Dataset entries

○ ○ ○ ○

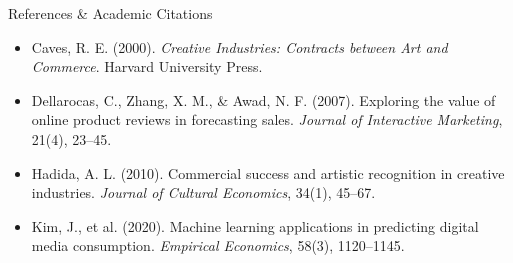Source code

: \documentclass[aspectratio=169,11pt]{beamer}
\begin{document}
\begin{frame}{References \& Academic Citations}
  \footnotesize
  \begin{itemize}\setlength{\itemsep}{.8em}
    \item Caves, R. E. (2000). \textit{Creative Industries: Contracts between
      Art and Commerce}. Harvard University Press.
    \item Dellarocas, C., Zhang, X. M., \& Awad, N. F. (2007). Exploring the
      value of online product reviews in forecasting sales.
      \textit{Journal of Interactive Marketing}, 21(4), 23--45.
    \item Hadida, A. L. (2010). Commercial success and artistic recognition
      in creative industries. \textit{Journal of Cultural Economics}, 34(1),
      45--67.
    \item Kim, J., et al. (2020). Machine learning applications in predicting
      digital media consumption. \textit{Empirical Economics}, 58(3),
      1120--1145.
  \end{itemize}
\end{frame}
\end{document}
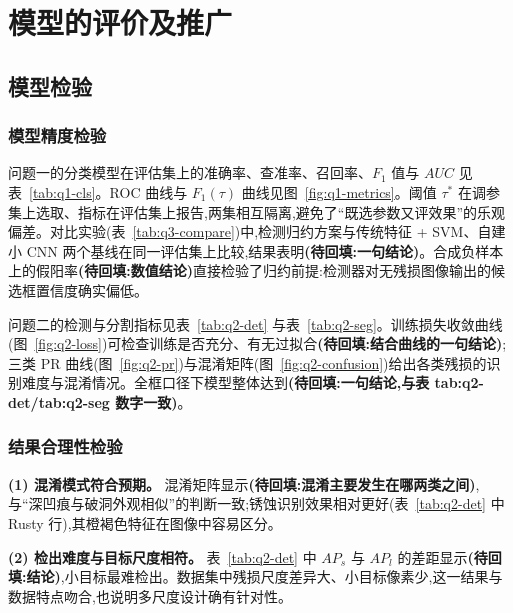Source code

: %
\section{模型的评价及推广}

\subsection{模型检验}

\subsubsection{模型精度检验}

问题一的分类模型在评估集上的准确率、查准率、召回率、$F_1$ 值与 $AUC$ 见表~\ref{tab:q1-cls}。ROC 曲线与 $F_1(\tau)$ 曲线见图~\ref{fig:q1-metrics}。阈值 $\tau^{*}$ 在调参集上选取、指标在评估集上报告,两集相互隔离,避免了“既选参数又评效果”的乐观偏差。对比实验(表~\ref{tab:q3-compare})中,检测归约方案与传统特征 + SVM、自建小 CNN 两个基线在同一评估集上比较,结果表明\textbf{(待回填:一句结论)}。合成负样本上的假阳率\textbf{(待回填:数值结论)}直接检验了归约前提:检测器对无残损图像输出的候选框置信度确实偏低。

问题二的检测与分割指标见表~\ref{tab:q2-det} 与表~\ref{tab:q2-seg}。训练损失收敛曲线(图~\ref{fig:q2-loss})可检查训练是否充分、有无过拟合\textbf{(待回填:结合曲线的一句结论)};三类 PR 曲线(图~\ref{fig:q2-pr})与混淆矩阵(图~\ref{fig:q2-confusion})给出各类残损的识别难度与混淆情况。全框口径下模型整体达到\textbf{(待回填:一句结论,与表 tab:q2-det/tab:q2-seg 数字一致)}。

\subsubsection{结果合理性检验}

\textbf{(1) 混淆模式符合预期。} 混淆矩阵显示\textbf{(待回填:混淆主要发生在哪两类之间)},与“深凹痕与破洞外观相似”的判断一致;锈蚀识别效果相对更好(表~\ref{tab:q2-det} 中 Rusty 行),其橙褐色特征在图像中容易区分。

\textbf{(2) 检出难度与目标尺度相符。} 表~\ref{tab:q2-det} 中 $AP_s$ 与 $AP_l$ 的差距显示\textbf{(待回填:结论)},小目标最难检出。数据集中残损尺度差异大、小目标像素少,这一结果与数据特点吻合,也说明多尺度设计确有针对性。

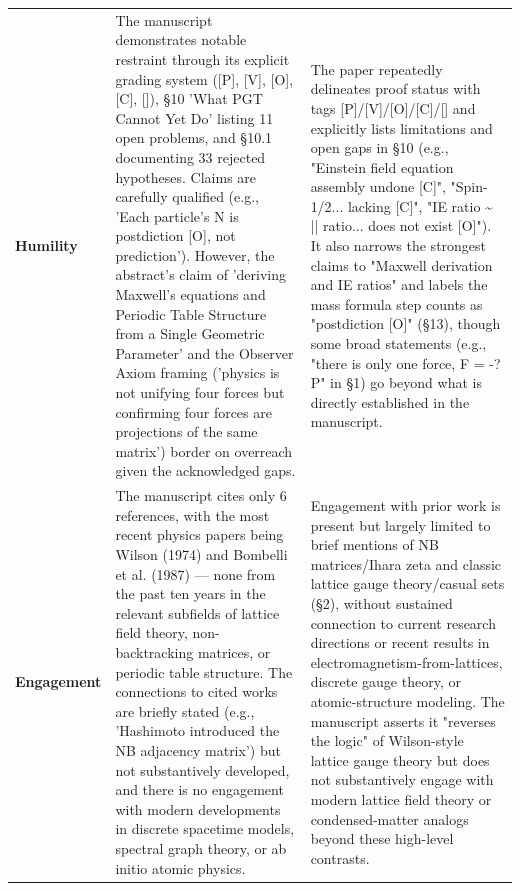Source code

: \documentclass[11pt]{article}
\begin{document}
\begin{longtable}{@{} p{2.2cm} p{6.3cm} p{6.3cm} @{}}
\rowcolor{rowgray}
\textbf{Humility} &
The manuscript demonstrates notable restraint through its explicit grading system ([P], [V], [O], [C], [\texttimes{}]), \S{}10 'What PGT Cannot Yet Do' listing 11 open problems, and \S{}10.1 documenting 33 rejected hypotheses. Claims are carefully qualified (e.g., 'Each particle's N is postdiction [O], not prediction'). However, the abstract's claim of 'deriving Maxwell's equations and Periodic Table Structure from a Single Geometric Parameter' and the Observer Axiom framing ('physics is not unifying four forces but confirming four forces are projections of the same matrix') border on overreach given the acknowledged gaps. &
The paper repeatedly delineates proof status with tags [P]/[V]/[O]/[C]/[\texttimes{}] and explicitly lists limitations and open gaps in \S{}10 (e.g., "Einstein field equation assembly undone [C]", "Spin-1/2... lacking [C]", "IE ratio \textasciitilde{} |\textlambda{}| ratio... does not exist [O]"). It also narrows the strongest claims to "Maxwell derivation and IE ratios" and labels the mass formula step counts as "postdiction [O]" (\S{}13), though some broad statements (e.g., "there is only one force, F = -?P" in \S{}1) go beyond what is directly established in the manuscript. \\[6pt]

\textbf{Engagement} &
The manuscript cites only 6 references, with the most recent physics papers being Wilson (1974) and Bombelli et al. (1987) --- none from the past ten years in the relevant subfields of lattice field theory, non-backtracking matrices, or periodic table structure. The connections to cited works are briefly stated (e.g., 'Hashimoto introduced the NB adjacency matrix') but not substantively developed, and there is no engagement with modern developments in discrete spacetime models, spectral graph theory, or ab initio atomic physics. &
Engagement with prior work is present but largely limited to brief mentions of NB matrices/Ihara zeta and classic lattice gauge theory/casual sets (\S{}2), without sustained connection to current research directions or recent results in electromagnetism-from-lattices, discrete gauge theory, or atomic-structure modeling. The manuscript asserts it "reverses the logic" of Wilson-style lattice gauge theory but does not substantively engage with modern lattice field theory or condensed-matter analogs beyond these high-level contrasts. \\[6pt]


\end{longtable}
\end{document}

○ ○ ○ ○

With images left out, the data must be transcribed exactly.

Source code

: \documentclass[aspectratio=169,11pt]{beamer}
\begin{document}
\begin{frame}{References \& Academic Citations}
  \footnotesize
  \begin{itemize}\setlength{\itemsep}{.8em}
    \item Caves, R. E. (2000). \textit{Creative Industries: Contracts between
      Art and Commerce}. Harvard University Press.
    \item Dellarocas, C., Zhang, X. M., \& Awad, N. F. (2007). Exploring the
      value of online product reviews in forecasting sales.
      \textit{Journal of Interactive Marketing}, 21(4), 23--45.
    \item Hadida, A. L. (2010). Commercial success and artistic recognition
      in creative industries. \textit{Journal of Cultural Economics}, 34(1),
      45--67.
    \item Kim, J., et al. (2020). Machine learning applications in predicting
      digital media consumption. \textit{Empirical Economics}, 58(3),
      1120--1145.
  \end{itemize}
\end{frame}
\end{document}
Source code

: %
\section{模型的评价及推广}

\subsection{模型检验}

\subsubsection{模型精度检验}

问题一的分类模型在评估集上的准确率、查准率、召回率、$F_1$ 值与 $AUC$ 见表~\ref{tab:q1-cls}。ROC 曲线与 $F_1(\tau)$ 曲线见图~\ref{fig:q1-metrics}。阈值 $\tau^{*}$ 在调参集上选取、指标在评估集上报告,两集相互隔离,避免了“既选参数又评效果”的乐观偏差。对比实验(表~\ref{tab:q3-compare})中,检测归约方案与传统特征 + SVM、自建小 CNN 两个基线在同一评估集上比较,结果表明\textbf{(待回填:一句结论)}。合成负样本上的假阳率\textbf{(待回填:数值结论)}直接检验了归约前提:检测器对无残损图像输出的候选框置信度确实偏低。

问题二的检测与分割指标见表~\ref{tab:q2-det} 与表~\ref{tab:q2-seg}。训练损失收敛曲线(图~\ref{fig:q2-loss})可检查训练是否充分、有无过拟合\textbf{(待回填:结合曲线的一句结论)};三类 PR 曲线(图~\ref{fig:q2-pr})与混淆矩阵(图~\ref{fig:q2-confusion})给出各类残损的识别难度与混淆情况。全框口径下模型整体达到\textbf{(待回填:一句结论,与表 tab:q2-det/tab:q2-seg 数字一致)}。

\subsubsection{结果合理性检验}

\textbf{(1) 混淆模式符合预期。} 混淆矩阵显示\textbf{(待回填:混淆主要发生在哪两类之间)},与“深凹痕与破洞外观相似”的判断一致;锈蚀识别效果相对更好(表~\ref{tab:q2-det} 中 Rusty 行),其橙褐色特征在图像中容易区分。

\textbf{(2) 检出难度与目标尺度相符。} 表~\ref{tab:q2-det} 中 $AP_s$ 与 $AP_l$ 的差距显示\textbf{(待回填:结论)},小目标最难检出。数据集中残损尺度差异大、小目标像素少,这一结果与数据特点吻合,也说明多尺度设计确有针对性。

Source code

: \documentclass[11pt]{article}
\begin{document}
\begin{longtable}{@{} p{2.2cm} p{6.3cm} p{6.3cm} @{}}
\rowcolor{rowgray}
\textbf{Humility} &
The manuscript demonstrates notable restraint through its explicit grading system ([P], [V], [O], [C], [\texttimes{}]), \S{}10 'What PGT Cannot Yet Do' listing 11 open problems, and \S{}10.1 documenting 33 rejected hypotheses. Claims are carefully qualified (e.g., 'Each particle's N is postdiction [O], not prediction'). However, the abstract's claim of 'deriving Maxwell's equations and Periodic Table Structure from a Single Geometric Parameter' and the Observer Axiom framing ('physics is not unifying four forces but confirming four forces are projections of the same matrix') border on overreach given the acknowledged gaps. &
The paper repeatedly delineates proof status with tags [P]/[V]/[O]/[C]/[\texttimes{}] and explicitly lists limitations and open gaps in \S{}10 (e.g., "Einstein field equation assembly undone [C]", "Spin-1/2... lacking [C]", "IE ratio \textasciitilde{} |\textlambda{}| ratio... does not exist [O]"). It also narrows the strongest claims to "Maxwell derivation and IE ratios" and labels the mass formula step counts as "postdiction [O]" (\S{}13), though some broad statements (e.g., "there is only one force, F = -?P" in \S{}1) go beyond what is directly established in the manuscript. \\[6pt]

\textbf{Engagement} &
The manuscript cites only 6 references, with the most recent physics papers being Wilson (1974) and Bombelli et al. (1987) --- none from the past ten years in the relevant subfields of lattice field theory, non-backtracking matrices, or periodic table structure. The connections to cited works are briefly stated (e.g., 'Hashimoto introduced the NB adjacency matrix') but not substantively developed, and there is no engagement with modern developments in discrete spacetime models, spectral graph theory, or ab initio atomic physics. &
Engagement with prior work is present but largely limited to brief mentions of NB matrices/Ihara zeta and classic lattice gauge theory/casual sets (\S{}2), without sustained connection to current research directions or recent results in electromagnetism-from-lattices, discrete gauge theory, or atomic-structure modeling. The manuscript asserts it "reverses the logic" of Wilson-style lattice gauge theory but does not substantively engage with modern lattice field theory or condensed-matter analogs beyond these high-level contrasts. \\[6pt]


\end{longtable}
\end{document}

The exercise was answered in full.